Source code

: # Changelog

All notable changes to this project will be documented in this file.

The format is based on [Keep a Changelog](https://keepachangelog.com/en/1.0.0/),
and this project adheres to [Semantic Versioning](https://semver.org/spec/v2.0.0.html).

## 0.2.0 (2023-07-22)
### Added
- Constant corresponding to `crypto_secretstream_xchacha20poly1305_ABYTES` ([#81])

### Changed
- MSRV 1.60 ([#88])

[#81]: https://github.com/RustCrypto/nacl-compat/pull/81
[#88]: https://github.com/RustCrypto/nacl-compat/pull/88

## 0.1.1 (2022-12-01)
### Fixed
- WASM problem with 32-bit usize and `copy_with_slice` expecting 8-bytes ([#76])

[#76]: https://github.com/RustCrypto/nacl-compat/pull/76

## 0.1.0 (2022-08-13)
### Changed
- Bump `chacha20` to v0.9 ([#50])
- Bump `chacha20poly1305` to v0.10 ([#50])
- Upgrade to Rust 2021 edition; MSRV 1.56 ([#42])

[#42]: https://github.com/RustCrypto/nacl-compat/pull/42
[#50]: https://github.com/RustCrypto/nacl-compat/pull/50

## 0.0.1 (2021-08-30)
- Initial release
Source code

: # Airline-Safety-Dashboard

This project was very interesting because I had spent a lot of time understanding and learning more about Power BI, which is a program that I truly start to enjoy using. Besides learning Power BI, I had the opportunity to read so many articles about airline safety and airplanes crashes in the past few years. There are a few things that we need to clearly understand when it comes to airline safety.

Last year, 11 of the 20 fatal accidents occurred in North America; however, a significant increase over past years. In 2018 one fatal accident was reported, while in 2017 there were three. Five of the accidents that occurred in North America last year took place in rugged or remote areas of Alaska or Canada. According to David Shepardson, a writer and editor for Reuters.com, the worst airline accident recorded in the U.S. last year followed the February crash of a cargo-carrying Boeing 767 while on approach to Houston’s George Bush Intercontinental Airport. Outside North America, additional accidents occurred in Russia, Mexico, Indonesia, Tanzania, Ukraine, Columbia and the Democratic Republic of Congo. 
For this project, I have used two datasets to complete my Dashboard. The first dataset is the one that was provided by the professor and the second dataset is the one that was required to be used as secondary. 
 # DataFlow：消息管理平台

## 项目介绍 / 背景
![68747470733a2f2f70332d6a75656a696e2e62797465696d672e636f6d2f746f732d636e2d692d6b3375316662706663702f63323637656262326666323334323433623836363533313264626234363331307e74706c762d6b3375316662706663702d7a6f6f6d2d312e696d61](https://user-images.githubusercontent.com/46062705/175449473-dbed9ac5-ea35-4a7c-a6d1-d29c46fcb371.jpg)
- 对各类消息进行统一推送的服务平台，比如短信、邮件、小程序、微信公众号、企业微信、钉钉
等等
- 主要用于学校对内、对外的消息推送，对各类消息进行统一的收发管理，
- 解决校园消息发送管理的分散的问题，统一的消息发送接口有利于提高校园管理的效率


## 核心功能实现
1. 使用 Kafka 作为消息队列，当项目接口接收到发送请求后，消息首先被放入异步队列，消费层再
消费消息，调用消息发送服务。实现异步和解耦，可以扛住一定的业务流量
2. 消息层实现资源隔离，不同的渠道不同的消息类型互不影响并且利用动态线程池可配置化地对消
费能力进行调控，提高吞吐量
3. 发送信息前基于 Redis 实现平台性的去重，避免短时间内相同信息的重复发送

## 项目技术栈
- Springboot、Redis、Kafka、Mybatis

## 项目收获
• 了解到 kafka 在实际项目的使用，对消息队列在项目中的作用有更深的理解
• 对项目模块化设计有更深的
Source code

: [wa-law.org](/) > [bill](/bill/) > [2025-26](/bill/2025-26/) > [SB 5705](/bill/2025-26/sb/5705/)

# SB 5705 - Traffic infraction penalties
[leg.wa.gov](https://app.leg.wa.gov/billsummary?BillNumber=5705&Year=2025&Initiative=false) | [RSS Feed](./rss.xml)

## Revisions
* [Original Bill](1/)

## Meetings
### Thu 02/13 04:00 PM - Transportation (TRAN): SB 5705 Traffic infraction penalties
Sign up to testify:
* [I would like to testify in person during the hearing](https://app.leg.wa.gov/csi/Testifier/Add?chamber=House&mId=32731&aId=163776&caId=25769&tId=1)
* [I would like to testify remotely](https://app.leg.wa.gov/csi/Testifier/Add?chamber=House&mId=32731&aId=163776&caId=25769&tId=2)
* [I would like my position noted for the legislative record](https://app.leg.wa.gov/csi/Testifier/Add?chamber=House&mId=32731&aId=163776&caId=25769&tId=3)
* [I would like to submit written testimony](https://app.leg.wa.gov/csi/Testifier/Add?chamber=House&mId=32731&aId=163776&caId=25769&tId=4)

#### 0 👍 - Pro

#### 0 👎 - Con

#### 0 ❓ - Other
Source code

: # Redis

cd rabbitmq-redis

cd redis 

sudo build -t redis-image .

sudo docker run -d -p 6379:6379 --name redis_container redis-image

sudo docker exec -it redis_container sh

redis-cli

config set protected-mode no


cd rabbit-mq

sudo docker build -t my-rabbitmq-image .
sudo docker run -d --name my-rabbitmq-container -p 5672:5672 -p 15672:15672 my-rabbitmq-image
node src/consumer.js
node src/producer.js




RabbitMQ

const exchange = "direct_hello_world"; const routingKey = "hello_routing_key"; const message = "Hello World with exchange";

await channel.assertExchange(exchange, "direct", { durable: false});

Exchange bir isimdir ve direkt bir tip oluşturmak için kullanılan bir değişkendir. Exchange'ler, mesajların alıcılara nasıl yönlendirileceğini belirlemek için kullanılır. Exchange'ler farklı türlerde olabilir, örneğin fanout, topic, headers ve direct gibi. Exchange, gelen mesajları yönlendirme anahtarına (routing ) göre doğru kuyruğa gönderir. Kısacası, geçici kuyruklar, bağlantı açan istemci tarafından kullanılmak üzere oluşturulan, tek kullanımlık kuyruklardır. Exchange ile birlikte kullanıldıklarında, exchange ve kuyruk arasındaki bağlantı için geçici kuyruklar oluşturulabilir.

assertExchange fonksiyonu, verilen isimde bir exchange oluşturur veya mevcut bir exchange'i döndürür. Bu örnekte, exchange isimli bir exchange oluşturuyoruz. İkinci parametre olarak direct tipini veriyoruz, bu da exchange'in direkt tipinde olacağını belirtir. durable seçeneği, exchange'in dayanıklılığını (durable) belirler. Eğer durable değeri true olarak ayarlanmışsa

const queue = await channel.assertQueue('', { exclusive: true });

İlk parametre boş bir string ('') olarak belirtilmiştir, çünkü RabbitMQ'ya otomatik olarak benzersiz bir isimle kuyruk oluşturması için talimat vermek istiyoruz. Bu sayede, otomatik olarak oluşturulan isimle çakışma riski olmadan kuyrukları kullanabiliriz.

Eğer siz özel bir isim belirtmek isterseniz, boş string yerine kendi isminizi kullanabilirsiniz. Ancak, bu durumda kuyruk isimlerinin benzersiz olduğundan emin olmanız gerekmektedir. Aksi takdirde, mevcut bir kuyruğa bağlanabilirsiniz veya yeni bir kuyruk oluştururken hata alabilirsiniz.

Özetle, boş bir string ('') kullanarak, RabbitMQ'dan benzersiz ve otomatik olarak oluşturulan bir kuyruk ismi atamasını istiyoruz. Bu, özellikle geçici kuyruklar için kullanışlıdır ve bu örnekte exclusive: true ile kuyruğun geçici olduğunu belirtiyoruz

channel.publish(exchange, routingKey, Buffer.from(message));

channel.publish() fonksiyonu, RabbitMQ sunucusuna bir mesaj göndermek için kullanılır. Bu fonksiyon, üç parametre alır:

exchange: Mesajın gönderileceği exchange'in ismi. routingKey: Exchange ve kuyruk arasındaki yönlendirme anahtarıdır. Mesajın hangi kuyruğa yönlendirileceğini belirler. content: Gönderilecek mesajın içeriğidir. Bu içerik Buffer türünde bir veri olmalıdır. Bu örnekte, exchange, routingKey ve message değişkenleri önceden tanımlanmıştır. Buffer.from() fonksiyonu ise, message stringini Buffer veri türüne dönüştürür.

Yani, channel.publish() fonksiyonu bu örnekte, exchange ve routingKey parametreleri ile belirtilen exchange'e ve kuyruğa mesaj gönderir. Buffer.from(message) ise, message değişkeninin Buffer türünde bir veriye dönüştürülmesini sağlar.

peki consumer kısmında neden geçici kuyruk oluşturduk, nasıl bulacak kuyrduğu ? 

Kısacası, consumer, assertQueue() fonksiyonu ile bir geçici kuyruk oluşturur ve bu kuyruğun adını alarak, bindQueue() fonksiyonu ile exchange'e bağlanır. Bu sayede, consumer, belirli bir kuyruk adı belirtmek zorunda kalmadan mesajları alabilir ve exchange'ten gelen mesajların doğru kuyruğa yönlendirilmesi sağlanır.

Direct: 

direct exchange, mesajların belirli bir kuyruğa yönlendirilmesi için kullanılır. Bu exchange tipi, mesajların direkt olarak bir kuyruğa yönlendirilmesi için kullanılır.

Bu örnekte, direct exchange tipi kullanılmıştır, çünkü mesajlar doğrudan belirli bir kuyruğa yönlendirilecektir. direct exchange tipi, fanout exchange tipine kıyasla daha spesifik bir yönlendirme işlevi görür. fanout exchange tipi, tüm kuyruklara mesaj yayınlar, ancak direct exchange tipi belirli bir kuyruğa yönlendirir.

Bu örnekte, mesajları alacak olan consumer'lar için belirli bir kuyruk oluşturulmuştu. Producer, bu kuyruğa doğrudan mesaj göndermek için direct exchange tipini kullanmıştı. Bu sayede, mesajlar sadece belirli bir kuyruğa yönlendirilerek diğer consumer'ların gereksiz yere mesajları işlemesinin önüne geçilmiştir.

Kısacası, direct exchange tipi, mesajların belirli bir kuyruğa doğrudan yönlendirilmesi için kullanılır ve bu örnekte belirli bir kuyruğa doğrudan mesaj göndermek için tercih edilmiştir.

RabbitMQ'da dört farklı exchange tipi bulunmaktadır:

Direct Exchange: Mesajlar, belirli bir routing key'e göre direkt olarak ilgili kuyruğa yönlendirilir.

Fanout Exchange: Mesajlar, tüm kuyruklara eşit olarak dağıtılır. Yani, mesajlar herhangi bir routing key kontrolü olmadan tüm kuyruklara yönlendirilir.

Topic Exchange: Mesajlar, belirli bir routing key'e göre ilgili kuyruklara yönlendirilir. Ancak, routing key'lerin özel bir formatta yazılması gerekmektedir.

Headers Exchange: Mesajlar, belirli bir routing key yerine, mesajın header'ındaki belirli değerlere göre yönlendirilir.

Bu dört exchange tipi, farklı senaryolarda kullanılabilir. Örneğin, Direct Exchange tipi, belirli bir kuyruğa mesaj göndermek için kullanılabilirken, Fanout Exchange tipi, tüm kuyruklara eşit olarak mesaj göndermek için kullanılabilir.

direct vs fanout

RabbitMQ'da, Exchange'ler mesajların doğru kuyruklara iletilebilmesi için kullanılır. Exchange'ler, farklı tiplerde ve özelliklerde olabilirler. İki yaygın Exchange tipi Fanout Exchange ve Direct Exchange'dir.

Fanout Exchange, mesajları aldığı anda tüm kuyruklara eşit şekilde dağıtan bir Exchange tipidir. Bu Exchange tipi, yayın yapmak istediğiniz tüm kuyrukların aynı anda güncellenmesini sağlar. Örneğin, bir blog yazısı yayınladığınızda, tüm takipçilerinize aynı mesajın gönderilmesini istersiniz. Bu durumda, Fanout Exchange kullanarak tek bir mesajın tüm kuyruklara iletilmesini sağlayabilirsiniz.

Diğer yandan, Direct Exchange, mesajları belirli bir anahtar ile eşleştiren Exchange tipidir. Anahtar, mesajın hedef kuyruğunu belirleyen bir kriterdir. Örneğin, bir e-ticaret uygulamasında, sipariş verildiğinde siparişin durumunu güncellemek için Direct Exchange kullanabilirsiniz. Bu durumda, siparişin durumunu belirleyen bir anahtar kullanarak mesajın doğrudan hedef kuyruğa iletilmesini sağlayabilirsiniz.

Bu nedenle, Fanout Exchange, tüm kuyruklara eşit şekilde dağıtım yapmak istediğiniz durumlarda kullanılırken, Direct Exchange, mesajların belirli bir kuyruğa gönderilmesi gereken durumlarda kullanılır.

TO DO – Reproduce only the lines above spanning from the line containing "sudo docker exec -it redis_container sh" through the line containing "Exchange bir isimdir", word for word.

ANSWER AREA –
sudo docker exec -it redis_container sh

redis-cli

config set protected-mode no


cd rabbit-mq

sudo docker build -t my-rabbitmq-image .
sudo docker run -d --name my-rabbitmq-container -p 5672:5672 -p 15672:15672 my-rabbitmq-image
node src/consumer.js
node src/producer.js




RabbitMQ

const exchange = "direct_hello_world"; const routingKey = "hello_routing_key"; const message = "Hello World with exchange";

await channel.assertExchange(exchange, "direct", { durable: false});

Exchange bir isimdir ve direkt bir tip oluşturmak için kullanılan bir değişkendir. Exchange'ler, mesajların alıcılara nasıl yönlendirileceğini belirlemek için kullanılır. Exchange'ler farklı türlerde olabilir, örneğin fanout, topic, headers ve direct gibi. Exchange, gelen mesajları yönlendirme anahtarına (routing ) göre doğru kuyruğa gönderir. Kısacası, geçici kuyruklar, bağlantı açan istemci tarafından kullanılmak üzere oluşturulan, tek kullanımlık kuyruklardır. Exchange ile birlikte kullanıldıklarında, exchange ve kuyruk arasındaki bağlantı için geçici kuyruklar oluşturulabilir.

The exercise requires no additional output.